I'm actually referring to the data transfer itself. Something in the way it worked actually caused the system to make a specific high-pitched whine. It actually had a bit of a pattern to it, and you could tell what was going on. It sounded a bit like a "eee-doot, deee dooooooooooooo", and it would print that dash right in the middle. It kept making this noise until the very end when it would make a few more staccato squawks and then finish.
I never bothered to find out if it was coming from inside the computer itself, or if it was leaking into the audio line and coming out of my monitor's speaker, but it was definitely there. If you paid enough attention, you could even tell when it was having trouble and when it might resend a block. Sometimes, you could even predict a really bad day when the call waiting signal fired off and you were about to be kicked offline. Dialing "*70" wasn't a good idea when you only had the one phone line in a house, after all.
Years later, I noticed that I could tell when I had received mail on one of my Linux boxes at home since it had a certain pattern of disk activity on a relatively noisy drive.. I later narrowed it down to the syslog() activity by sendmail coupled with syslogd's own tendency to force writes to disk. The "ka-chunk ka-chunk, ka-chunk" usually meant I had just received a message and should walk over and take a look.
I had a similar experience not long after that in one of my sysadmin gigs. All 1500 users were running Eudora and connecting to my mail server with POP3 regularly. This mail server happened to live on top of my desk, and it also had certain audible characteristics. It became possible to gauge system load just by how things sounded in my desk area.
Of course, none of this is news to anyone who's used an AM radio to pay attention to their (mainframe) job status. This was a little different in that you could hear system activity changes without any extra equipment, but the general utility remains.

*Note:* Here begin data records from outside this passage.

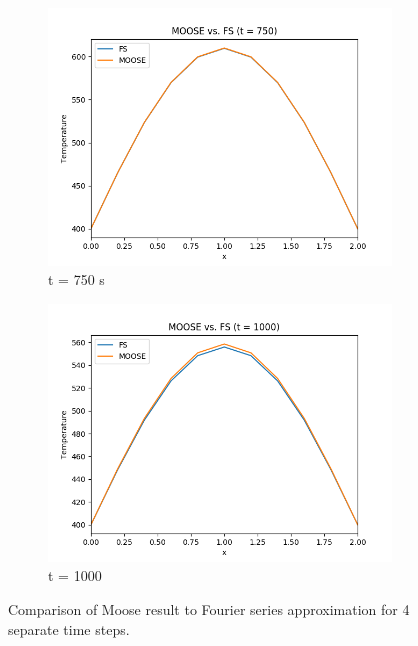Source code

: \documentclass[12pt]{article}
\begin{document}
\begin{figure}[h]
    ~ %
    \begin{subfigure}[b]{0.4\textwidth}
        \includegraphics[width=\textwidth]{t750.png}
        \caption{t = 750 s}
        \label{fig:t750}
    \end{subfigure}
        \begin{subfigure}[b]{0.4\textwidth}
        \includegraphics[width=\textwidth]{t1000.png}
        \caption{t = 1000}
        \label{fig:t1000}
    \end{subfigure}
    \caption{Comparison of Moose result to Fourier series approximation for 4 separate time steps.}\label{fig:T}
\end{figure}
\end{document}
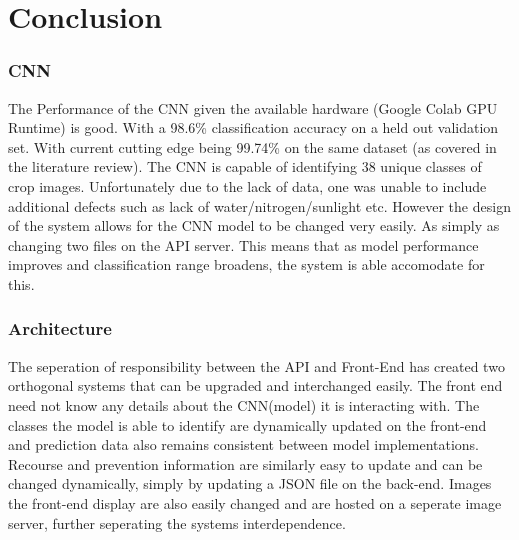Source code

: \chapter{Conclusion}
\label{conclusion}
  \subsection{CNN}
    The Performance of the CNN given the available hardware (Google Colab GPU Runtime) is good. With a 98.6\% classification accuracy on a held out validation set. With current cutting edge being 99.74\% on the same dataset (as covered in the literature review). The CNN is capable of identifying 38 unique classes of crop images. Unfortunately due to the lack of data, one was unable to include additional defects such as lack of water/nitrogen/sunlight etc. However the design of the system allows for the CNN model to be changed very easily. As simply as changing two files on the API server. This means that as model performance improves and classification range broadens, the system is able accomodate for this.

  \subsection{Architecture}
    The seperation of responsibility between the API and Front-End has created two orthogonal systems that can be upgraded and interchanged easily. The front end need not know any details about the CNN(model) it is interacting with. The classes the model is able to identify are dynamically updated on the front-end and prediction data also remains consistent between model implementations. Recourse and prevention information are similarly easy to update and can be changed dynamically, simply by updating a JSON file on the back-end. Images the front-end display are also easily changed and are hosted on a seperate image server, further seperating the systems interdependence.

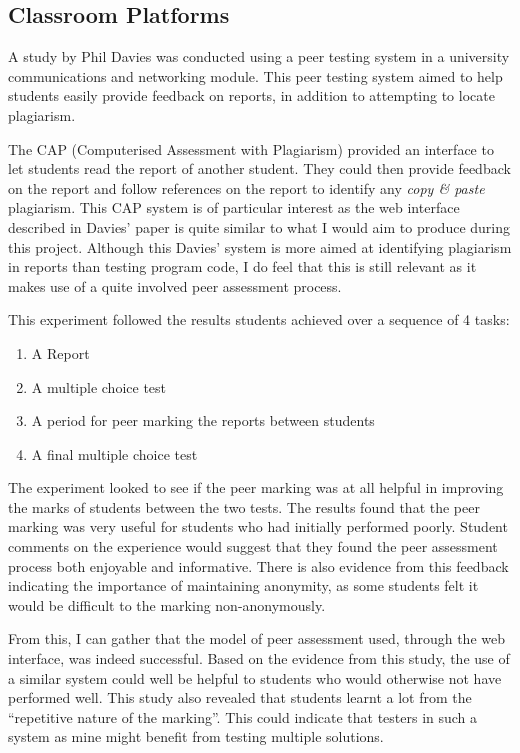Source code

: \documentclass[a4paper,11pt]{report}
\begin{document}
\subsection{Classroom Platforms}
A study by Phil Davies\cite{davies_computerized_2000} was conducted using a peer testing system in a university communications and networking module. This peer testing system aimed to help students easily provide feedback on reports, in addition to attempting to locate plagiarism.\par
The CAP (Computerised Assessment with Plagiarism) provided an interface to let students read the report of another student. They could then provide feedback on the report and follow references on the report to identify any \textit{copy \& paste} plagiarism. This CAP system is of particular interest as the web interface described in Davies' paper is quite similar to what I would aim to produce during this project. Although this Davies' system is more aimed at identifying plagiarism in reports than testing program code, I do feel that this is still relevant as it makes use of a quite involved peer assessment process.\par
This experiment followed the results students achieved over a sequence of 4 tasks:
\begin{enumerate}
\item A Report
\item A multiple choice test
\item A period for peer marking the reports between students
\item A final multiple choice test
\end{enumerate}
The experiment looked to see if the peer marking was at all helpful in improving the marks of students between the two tests. The results found that the peer marking was very useful for students who had initially performed poorly. Student comments on the experience would suggest that they found the peer assessment process both enjoyable and informative. There is also evidence from this feedback indicating the importance of maintaining anonymity, as some students felt it would be difficult to the marking non-anonymously.\par
From this, I can gather that the model of peer assessment used, through the web interface, was indeed successful. Based on the evidence from this study, the use of a similar system could well be helpful to students who would otherwise not have performed well. This study also revealed that students learnt a lot from the ``repetitive nature of the marking''. This could indicate that testers in such a system as mine might benefit from testing multiple solutions.\par
\end{document}
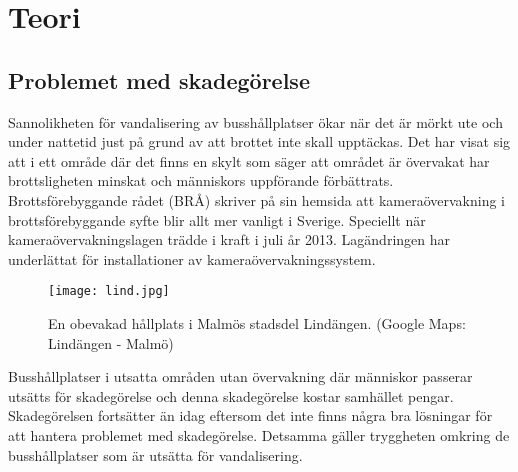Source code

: 
\chapter{Teori} %
\label{teori}

\ifpdf
    \graphicspath{{3_theory/figures/PNG/}{3/figures/PDF/}{3/figures/}}
\else
    \graphicspath{{3_theory/figures/EPS/}{3/figures/}}
\fi

\graphicspath{{3_theory/figures/}{3/figures/}}


\section{Problemet med skadegörelse}

Sannolikheten för vandalisering av busshållplatser ökar när det är mörkt ute och under nattetid just på grund av att brottet inte skall upptäckas. Det har visat sig att i ett område där det finns en skylt som säger att området är övervakat har brottsligheten minskat och människors uppförande förbättrats.\\ 

Brottsförebyggande rådet (BRÅ) skriver på sin hemsida att kameraövervakning i brottsförebyggande syfte blir allt mer vanligt i Sverige. Speciellt när kameraövervakningslagen trädde i kraft i juli år 2013. Lagändringen har underlättat för installationer av kameraövervakningssystem. 

\begin{figure}[h]
  \texttt{[image: lind.jpg]}
  \caption{En obevakad hållplats i Malmös stadsdel Lindängen. (Google Maps: Lindängen - Malmö)}
  \label{fig:lind}
\end{figure}

Busshållplatser i utsatta områden utan övervakning där människor passerar utsätts för skadegörelse och denna skadegörelse kostar samhället pengar. Skadegörelsen fortsätter än idag eftersom det inte finns några bra lösningar för att hantera problemet med skadegörelse. Detsamma gäller tryggheten omkring de busshållplatser som är utsätta för vandalisering.\\

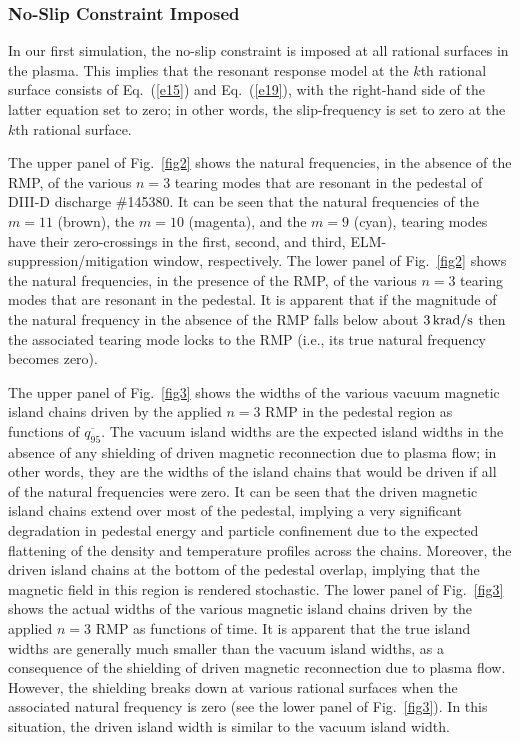 \documentclass[12pt,prb,aps]{revtex4-1}
\begin{document}
\subsubsection{No-Slip Constraint Imposed}
In our first simulation, the no-slip constraint is imposed at all rational surfaces in the plasma. This implies that the resonant response
model at the $k$th rational surface consists of Eq.~(\ref{e15}) and Eq.~(\ref{e19}), with the right-hand side of the latter equation
set to zero; in other words,  the slip-frequency is set to zero at the $k$th rational surface.

The upper panel of Fig.~\ref{fig2} shows the natural frequencies, in the absence of the RMP, of the various  $n=3$ tearing modes 
 that are resonant in the pedestal of DIII-D discharge \#145380. It can be seen that 
the natural frequencies of the $m=11$ (brown), the $m=10$ (magenta), and the $m=9$ (cyan), tearing modes have their
zero-crossings in the  first, second, and third, ELM-suppression/mitigation window, respectively. 
  The lower panel of Fig.~\ref{fig2} shows the natural frequencies, in the presence of the RMP, of the various $n=3$
tearing modes that are resonant in the pedestal. It is apparent that if the magnitude of the natural frequency in the absence of the RMP falls below about
$3\,{\rm krad/s}$ then the associated tearing mode locks to the RMP (i.e., its true natural frequency becomes zero). 

The upper panel of Fig.~\ref{fig3} shows the widths of the various vacuum magnetic island chains driven by the applied $n=3$ RMP in the pedestal region as functions of $
\overline{q_{95}}$.
The vacuum island widths are the  expected island widths in the absence of any shielding of driven magnetic reconnection due to
plasma flow; in other words, they are the  widths of the island chains that would be driven if all of the natural frequencies were zero. It can be seen that
the driven magnetic island chains extend over most of the pedestal, implying a very significant degradation in pedestal energy and particle confinement due to the
expected flattening of the density and temperature profiles across the chains.\cite{flat} Moreover, the driven island chains at the
bottom of the pedestal overlap, implying that the magnetic field in this region is rendered stochastic. The lower panel
of Fig.~\ref{fig3} shows the actual widths of the various magnetic island chains driven by the applied $n=3$ RMP as functions of time. It is apparent 
that the true island widths are generally much smaller than the vacuum island widths, as a consequence of the shielding of driven magnetic
reconnection due to plasma flow. However, the shielding breaks down at various rational surfaces when the associated natural frequency is zero (see the lower panel of
Fig.~\ref{fig3}). In this situation, the driven island width is similar to the vacuum island width.
\end{document}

I like to think of this kind of thing as "monkey level stuff". You just get a feel for what the normal sounds of a space should be, and when they change, you tend to notice. It's the sort of thing which could probably be explained away as an evolutionary advantage in the jungle.
Back when I first noticed this about my mail server, I wondered if there was a way to explicitly create sounds based on status. This led me to find something called Peep which aimed to do exactly that. It used a loop of nice ambient sound based on your load average and added different noises for certain events. I never actually ran it, but it was nice to see that other people were thinking about things this way.
I hate noisy computers, but I like having a subtle way to find out about certain events in specific circumstances. It's a weird situation.